High quality open source applications have academic articles published about their development, features, and usage. The following excerpt is from one discussing database reverse engineering using OSCAR as the case. A very technical analysis, it shows a level of transparency that is almost never found in COTS (commercial off the shelf) software. The following summarizes the history, technical architecture and DB Schema of OSCAR. The rest of the paper goes into details about their reverse engineering of OSCARs evolution.
Understanding database schema evolution: A case study Anthony Cleve et all – University of Namur, Belgium, University of Victoria, Canada
2. Context: The OSCAR system OSCAR (Open Source Clinical Application Resource) is full-featured Electronic Medical Record (EMR) software system for primary care clinics. It has been under development since 2001 and is widely used in hundreds of clinics across Canada. As an open source project, OSCAR has a broad and active community of users and developers. The Department of Family Practice at McMaster University, which has managed OSCAR development efforts from inception to 2012, has recently transferred oversight of ongoing development to a newly formed not-for-profit company called OSCAR-EMR. This move was motivated by a new regulatory requirement to undergo ISO certification (ISO 13485 Medical devices – Quality management systems).
OSCAR architecture.
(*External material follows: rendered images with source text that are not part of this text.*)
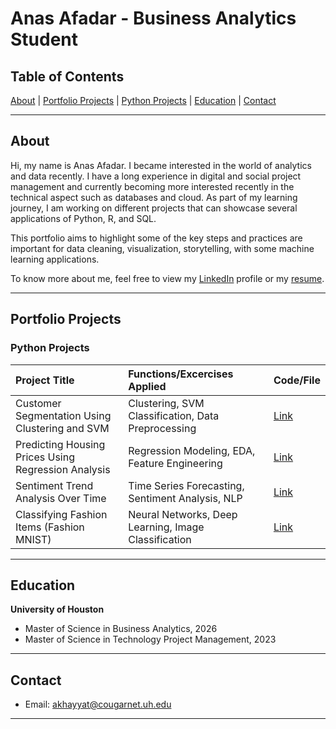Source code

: # Anas Afadar - Business Analytics Student

## Table of Contents
[About](#about) | [Portfolio Projects](#portfolio-projects) | [Python Projects](#python-projects) | [Education](#education) | [Contact](#contact)

---

## About

Hi, my name is Anas Afadar. 
I became interested in the world of analytics and data recently. I have a long experience in digital and social project management and currently becoming more interested recently in the technical aspect such as databases and cloud.
As part of my learning journey, I am working on different projects that can showcase several applications of Python, R, and SQL. 

This portfolio aims to highlight some of the key steps and practices are important for data cleaning, visualization, storytelling, with some machine learning applications. 

To know more about me, feel free to view my [LinkedIn](https://www.linkedin.com/in/anas-k-afadar/) profile or my [resume](https://github.com/theafadar/Business-Analytics-Portfolio/blob/main/Anas%20Afadar%20-%20Bauer%20Resume.pdf).

---

## Portfolio Projects

### Python Projects

| Project Title | Functions/Excercises Applied | Code/File |
|:---|:---|:---|
| Customer Segmentation Using Clustering and SVM | Clustering, SVM Classification, Data Preprocessing | [Link](https://github.com/theafadar/Business-Analytics-Portfolio/blob/main/BZAN6355_HW5_Full_Simplified_Updated.ipynb) |
| Predicting Housing Prices Using Regression Analysis | Regression Modeling, EDA, Feature Engineering | [Link](https://github.com/theafadar/Business-Analytics-Portfolio/blob/main/HW2-6635-final.ipynb) |
| Sentiment Trend Analysis Over Time | Time Series Forecasting, Sentiment Analysis, NLP | [Link](https://github.com/theafadar/Business-Analytics-Portfolio/blob/main/TimeSeries_Sentiment_Updated.ipynb) |
| Classifying Fashion Items (Fashion MNIST) | Neural Networks, Deep Learning, Image Classification | [Link](https://github.com/theafadar/Business-Analytics-Portfolio/blob/main/Zalando_Fashion_MNIST_Quick_Model.ipynb) |

---

## Education

**University of Houston**  
- Master of Science in Business Analytics, 2026
- Master of Science in Technology Project Management, 2023

---

## Contact

- Email:  akhayyat@cougarnet.uh.edu

---
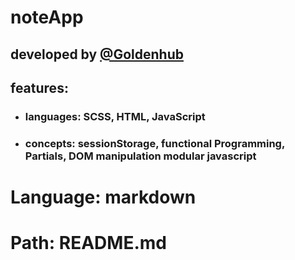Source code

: # noteApp
## developed by [@Goldenhub](https://github.io/goldenhub)
## features:
- ### languages: SCSS, HTML, JavaScript
- ### concepts: sessionStorage, functional Programming, Partials, DOM manipulation modular javascript


# Language: markdown
# Path: README.md
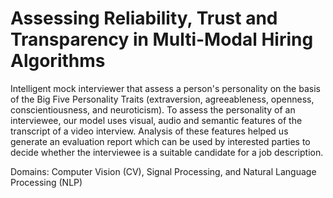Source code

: # Assessing Reliability, Trust and Transparency in Multi-Modal Hiring Algorithms
Intelligent mock interviewer that assess a person's personality on the basis of the Big Five Personality Traits (extraversion, agreeableness, openness, conscientiousness, and neuroticism). To assess the personality of an interviewee, our model uses visual, audio and semantic features of the transcript of a video interview. Analysis of these features helped us generate an evaluation report which can be used by interested parties to decide whether the interviewee is a suitable candidate for a job description.

Domains: Computer Vision (CV), Signal Processing, and Natural Language Processing (NLP)
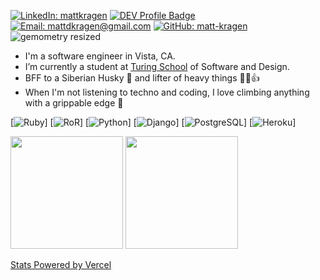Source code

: [![LinkedIn: mattkragen][linkedin-badge]][LinkedIn]
[![DEV Profile Badge][dev-badge]][Dev]
[![Email: mattdkragen@gmail.com][gmail-badge]][Gmail]
[![GitHub: matt-kragen][github-follow-badge]][GitHub]
![gemometry resized](https://user-images.githubusercontent.com/56685055/127572202-0044705a-92eb-43c7-8f34-0231ba704c5e.jpeg)

- I'm a software engineer in Vista, CA.
- I’m currently a student at [Turing School](https://turing.io/) of Software and Design.
- BFF to a Siberian Husky 🐾  and lifter of heavy things  💪😎👍
- When I'm not listening to techno and coding, I love climbing anything with a grippable edge  🧗

<!--- SKILLS --->
[![Ruby][ruby-badge]]
[![RoR][ruby-on-rails-badge]]
[![Python][python-badge]]
[![Django][django-badge]]
[![PostgreSQL][postgresql-badge]]
[![Heroku][heroku-badge]]

<img height="180em" src="https://github-readme-stats.vercel.app/api?username=matt-kragen&show_icons=true&hide=stars&theme=chartreuse-dark" />
<img height="180em" src="https://github-readme-stats.vercel.app/api/top-langs/?username=matt-kragen&theme=chartreuse-dark&layout=compact" />

[Stats Powered by Vercel](https://vercel.com?utm_source=github_readme_stats_team&utm_campaign=oss)

<!---
InOmn1aParatus/InOmn1aParatus is a ✨ special ✨ repository because its `README.md` (this file) appears on your GitHub profile.
You can click the Preview link to take a look at your changes.
--->

<!-- LINKS -->
[GitHub]: https://github.com/matt-kragen
[Gmail]: mailto:mattdkragen@gmail.com
[LinkedIn]: https://www.linkedin.com/in/mattkragen/
[Dev]: https://dev.to/matt-kragen/

<!-- BADGES -->
[github-follow-badge]: https://img.shields.io/github/followers/matt-kragen?label=follow&style=social
[gmail-badge]: https://img.shields.io/badge/gmail-mattdkragen@gmail.com-green?style=flat&logo=gmail&logoColor=white&color=white&labelColor=EA4335
[linkedin-badge]: https://img.shields.io/badge/Matt--Kragen-%23OpenToWork-green?style=flat&logo=Linkedin&logoColor=white&color=success&labelColor=0A66C2
[dev-badge]: https://img.shields.io/badge/DEV-Profile-green
[ruby-badge]: https://img.shields.io/badge/Ruby-CC342D?style=for-the-badge&logo=ruby&logoColor=white
[ruby-on-rails-badge]: https://img.shields.io/badge/Ruby_on_Rails-CC0000?style=for-the-badge&logo=ruby-on-rails&logoColor=white
[python-badge]: https://img.shields.io/badge/Python-14354C?style=for-the-badge&logo=python&logoColor=white
[django-badge]: https://img.shields.io/badge/Django-092E20?style=for-the-badge&logo=django&logoColor=white
[postgresql-badge]: https://img.shields.io/badge/PostgreSQL-316192?style=for-the-badge&logo=postgresql&logoColor=white
[heroku-badge]: https://img.shields.io/badge/Heroku-430098?style=for-the-badge&logo=heroku&logoColor=white
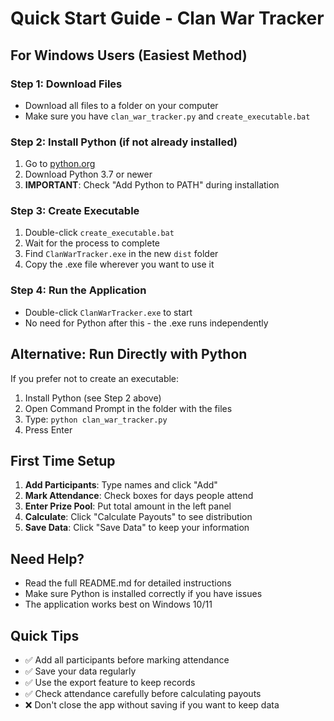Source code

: # Quick Start Guide - Clan War Tracker

## For Windows Users (Easiest Method)

### Step 1: Download Files
- Download all files to a folder on your computer
- Make sure you have `clan_war_tracker.py` and `create_executable.bat`

### Step 2: Install Python (if not already installed)
1. Go to [python.org](https://www.python.org/downloads/)
2. Download Python 3.7 or newer
3. **IMPORTANT**: Check "Add Python to PATH" during installation

### Step 3: Create Executable
1. Double-click `create_executable.bat`
2. Wait for the process to complete
3. Find `ClanWarTracker.exe` in the new `dist` folder
4. Copy the .exe file wherever you want to use it

### Step 4: Run the Application
- Double-click `ClanWarTracker.exe` to start
- No need for Python after this - the .exe runs independently

## Alternative: Run Directly with Python

If you prefer not to create an executable:

1. Install Python (see Step 2 above)
2. Open Command Prompt in the folder with the files
3. Type: `python clan_war_tracker.py`
4. Press Enter

## First Time Setup

1. **Add Participants**: Type names and click "Add"
2. **Mark Attendance**: Check boxes for days people attend
3. **Enter Prize Pool**: Put total amount in the left panel
4. **Calculate**: Click "Calculate Payouts" to see distribution
5. **Save Data**: Click "Save Data" to keep your information

## Need Help?

- Read the full README.md for detailed instructions
- Make sure Python is installed correctly if you have issues
- The application works best on Windows 10/11

## Quick Tips

- ✅ Add all participants before marking attendance
- ✅ Save your data regularly
- ✅ Use the export feature to keep records
- ✅ Check attendance carefully before calculating payouts
- ❌ Don't close the app without saving if you want to keep data

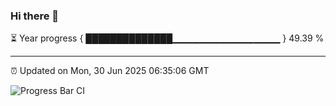 ### Hi there 👋

⏳ Year progress { ██████████████▁▁▁▁▁▁▁▁▁▁▁▁▁▁▁▁ } 49.39 %

---

⏰ Updated on Mon, 30 Jun 2025 06:35:06 GMT

![Progress Bar CI](https://github.com/liununu/liununu/workflows/Progress%20Bar%20CI/badge.svg)
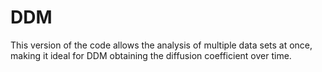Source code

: # DDM
This version of the code allows the analysis of multiple data sets at once, making it ideal for DDM obtaining the diffusion coefficient over time.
OSCAR has a Web application architecture following the classical 3-tier paradigm. It employs a Javabased technology stack, making use of Java Server Pages (JSP), Enterprise Java Beans (J2EE) and several frameworks such as Spring, Struts and Hibernate. The source code comprises approximately two million lines of code with a rough distribution of 600 kLOC for the application logic, 1200 kLOC for the presentation layer and 100 kLOC for the persistence layer. OSCAR uses MySQL as the relational database engine and a combination of different ways to access it, including Hibernate object relational middleware, Java Persistence Architecture (JPA) and dynamic SQL (via JDBC). The reason for this combination of technologies is the constant and ongoing evolution history of the product, which originated from JDBC, via Hibernate to JPA.
Oscar database. The OSCAR database schema has over 440 tables and many thousands of attributes. At the time of conducting our study, the database schema of the OSCAR distribution did not contain any information on relationships between tables (foreign keys) and no documentation was available about the schema. We later learned that the missing relationships were due to the evolution history of OSCAR, which has been using the older MyISAM database engine provided by MySQL that does not support foreign keys. A port to the newer InnoDB engine is underway, which will eventually allow foreign keys to be defined explicitly.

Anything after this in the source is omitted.